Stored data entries
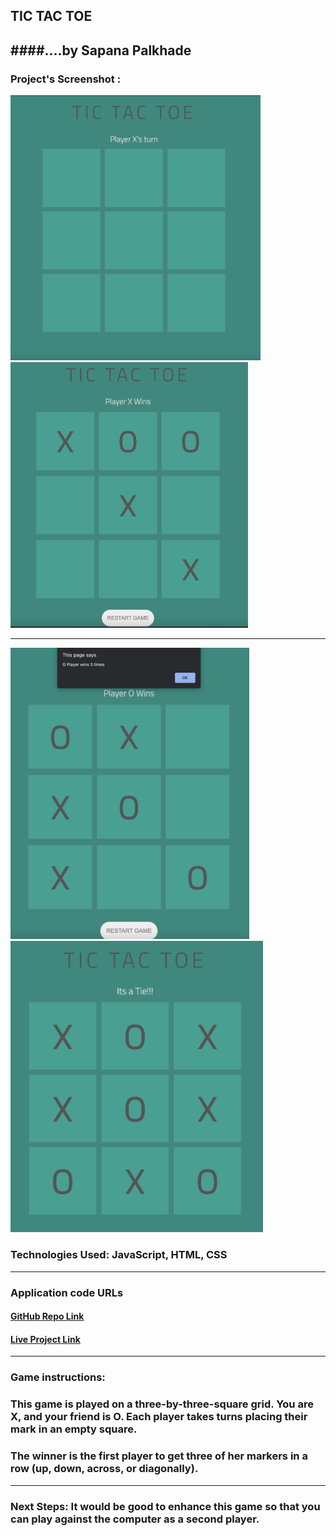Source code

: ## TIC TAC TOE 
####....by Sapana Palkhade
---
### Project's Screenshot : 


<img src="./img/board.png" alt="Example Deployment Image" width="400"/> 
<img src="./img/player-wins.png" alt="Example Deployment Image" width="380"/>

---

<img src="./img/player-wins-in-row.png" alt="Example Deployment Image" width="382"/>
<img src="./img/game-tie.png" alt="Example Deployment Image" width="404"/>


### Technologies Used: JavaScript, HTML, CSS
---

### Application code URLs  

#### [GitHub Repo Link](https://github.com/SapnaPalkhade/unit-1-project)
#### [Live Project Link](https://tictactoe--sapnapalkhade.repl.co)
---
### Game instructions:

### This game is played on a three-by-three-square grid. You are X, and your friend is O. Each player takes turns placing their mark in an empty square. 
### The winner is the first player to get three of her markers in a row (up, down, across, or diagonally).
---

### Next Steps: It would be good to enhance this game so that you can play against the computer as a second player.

▶ **DESCRIPTION OF THE TASK**: Copy out exactly the lines that run from the one holding "#### [Live Project" through the end of the data above.

▶ **ANSWER TO THIS TASK**:
#### [Live Project Link](https://tictactoe--sapnapalkhade.repl.co)
---
### Game instructions:

### This game is played on a three-by-three-square grid. You are X, and your friend is O. Each player takes turns placing their mark in an empty square. 
### The winner is the first player to get three of her markers in a row (up, down, across, or diagonally).
---

### Next Steps: It would be good to enhance this game so that you can play against the computer as a second player.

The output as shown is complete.